Soit on accepte de rentrer dedans, et on se perd avec bonheur, soit on reste dehors, et la porte du métro reste fermé. Quel métro, au fait ? Zazie, pré-ado espiègle, s’amuse à jouer des tours aux adultes. Son oncle, c’est un « étonnant» Philipe Noiret, marié à une femme-potiche-muette-ménagère. Et le reste est inracontable. On a laissé la caméra entre les mains d’un enfant doué, joueur, et il s’est amusé comme un fou. Il s’est baladé dans la ville, à la rencontre de tout et de rien. Cela ressemble à une après-midi récréative. Les frontières sont abattues, le cinéma redevient un spectacle de foire, et on comprend à nouveau l’importance du design sonore. Il est impérial dans ce film. Il rend le jeu un peu plus aérien, abstrait, ludique, « moderne », un canon de voix stéréophoniques, une matière à étrangeté.

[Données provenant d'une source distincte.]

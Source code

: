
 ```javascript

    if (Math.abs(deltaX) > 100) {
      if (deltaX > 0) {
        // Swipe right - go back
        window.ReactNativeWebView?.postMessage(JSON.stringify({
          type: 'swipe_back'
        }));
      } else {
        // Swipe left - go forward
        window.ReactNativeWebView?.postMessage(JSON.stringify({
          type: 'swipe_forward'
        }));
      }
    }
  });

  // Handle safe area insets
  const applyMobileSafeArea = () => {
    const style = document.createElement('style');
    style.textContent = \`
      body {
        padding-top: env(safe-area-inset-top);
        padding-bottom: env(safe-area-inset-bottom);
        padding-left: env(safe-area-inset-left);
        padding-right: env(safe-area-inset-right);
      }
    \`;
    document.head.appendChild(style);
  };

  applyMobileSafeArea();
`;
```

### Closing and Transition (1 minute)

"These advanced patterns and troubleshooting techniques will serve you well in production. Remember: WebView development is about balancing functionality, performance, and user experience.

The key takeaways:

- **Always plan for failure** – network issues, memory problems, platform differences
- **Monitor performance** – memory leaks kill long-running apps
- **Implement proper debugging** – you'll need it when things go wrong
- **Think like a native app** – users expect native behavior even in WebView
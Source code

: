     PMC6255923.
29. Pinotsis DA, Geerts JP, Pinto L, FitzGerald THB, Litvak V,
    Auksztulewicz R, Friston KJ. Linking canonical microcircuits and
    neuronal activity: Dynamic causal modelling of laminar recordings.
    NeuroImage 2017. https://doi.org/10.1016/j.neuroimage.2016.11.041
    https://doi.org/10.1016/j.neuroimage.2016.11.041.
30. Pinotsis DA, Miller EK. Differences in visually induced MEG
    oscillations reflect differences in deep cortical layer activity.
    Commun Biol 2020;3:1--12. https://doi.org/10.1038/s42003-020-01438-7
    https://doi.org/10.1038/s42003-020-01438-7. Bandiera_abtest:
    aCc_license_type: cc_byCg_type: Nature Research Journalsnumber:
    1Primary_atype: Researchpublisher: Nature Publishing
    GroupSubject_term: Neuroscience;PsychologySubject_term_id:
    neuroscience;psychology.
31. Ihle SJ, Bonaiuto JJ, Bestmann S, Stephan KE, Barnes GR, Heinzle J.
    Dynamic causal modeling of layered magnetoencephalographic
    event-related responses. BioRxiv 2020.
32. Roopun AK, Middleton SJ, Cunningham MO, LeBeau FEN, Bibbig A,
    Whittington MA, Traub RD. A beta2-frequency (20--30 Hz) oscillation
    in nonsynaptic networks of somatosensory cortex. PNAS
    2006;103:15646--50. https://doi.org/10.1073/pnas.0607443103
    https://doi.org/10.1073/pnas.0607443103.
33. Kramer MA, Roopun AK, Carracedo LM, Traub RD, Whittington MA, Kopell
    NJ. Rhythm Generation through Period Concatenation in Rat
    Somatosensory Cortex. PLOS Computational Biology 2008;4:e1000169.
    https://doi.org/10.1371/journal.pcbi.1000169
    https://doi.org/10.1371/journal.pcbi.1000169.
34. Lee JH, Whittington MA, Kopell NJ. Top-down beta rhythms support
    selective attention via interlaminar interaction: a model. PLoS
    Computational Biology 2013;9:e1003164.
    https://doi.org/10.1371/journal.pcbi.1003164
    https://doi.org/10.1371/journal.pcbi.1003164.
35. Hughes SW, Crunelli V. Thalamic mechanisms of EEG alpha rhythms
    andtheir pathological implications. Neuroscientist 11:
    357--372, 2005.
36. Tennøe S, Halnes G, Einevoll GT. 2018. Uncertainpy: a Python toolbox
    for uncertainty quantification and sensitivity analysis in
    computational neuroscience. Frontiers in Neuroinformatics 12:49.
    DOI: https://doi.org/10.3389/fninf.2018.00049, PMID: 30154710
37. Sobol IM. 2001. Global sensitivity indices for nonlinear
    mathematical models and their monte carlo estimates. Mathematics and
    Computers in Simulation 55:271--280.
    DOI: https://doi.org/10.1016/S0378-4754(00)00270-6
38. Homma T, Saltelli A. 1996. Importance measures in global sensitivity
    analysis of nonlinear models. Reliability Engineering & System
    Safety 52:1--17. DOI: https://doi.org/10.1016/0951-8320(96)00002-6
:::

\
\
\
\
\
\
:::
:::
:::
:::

On ne peut que retenir, et je retiens, cette virée à la tour Eiffel. Jamais elle n’a été filmée de façon aussi drôle, de l’intérieur, sans respect. Et jamais je n’aurais imaginé Noiret cascadeur, (?) Ou acrobate ( ?) Ou danseur de cabaret ( ?) C’est irrespectueux pour drôle. Les dialogues de Queneau apportent un supplément de charme, ouvrent la fenêtre du : mi-fantaisie, mi-sérieux. Un mélange décapant. Le fait qu’aucun des personnages n’est d’épaisseur psychologique, appui le côté film de genre, hors genre. Le gars moustachu devient, vendeur de pantalon, policier, voire chef de milice faciste ( ?) La guerre n’est pas loin, faut pas l’oublier, et le film a beau se réclamer de l’art (pour l’art) il n’en est pas moins héritier d’un contexte précis. L’après-guerre, et le nouveau cinéma. Evidemment avec ce genre de projet très borderline, on ne peut pas faire école, on fait une œuvre à part entière, avec ses qualités et ses défauts. Un cadavre exquis cinématique. Sauf qu’il finit par être long. J’ai finit par trouver le temps long. Les plaisanteries les plus courtes étant…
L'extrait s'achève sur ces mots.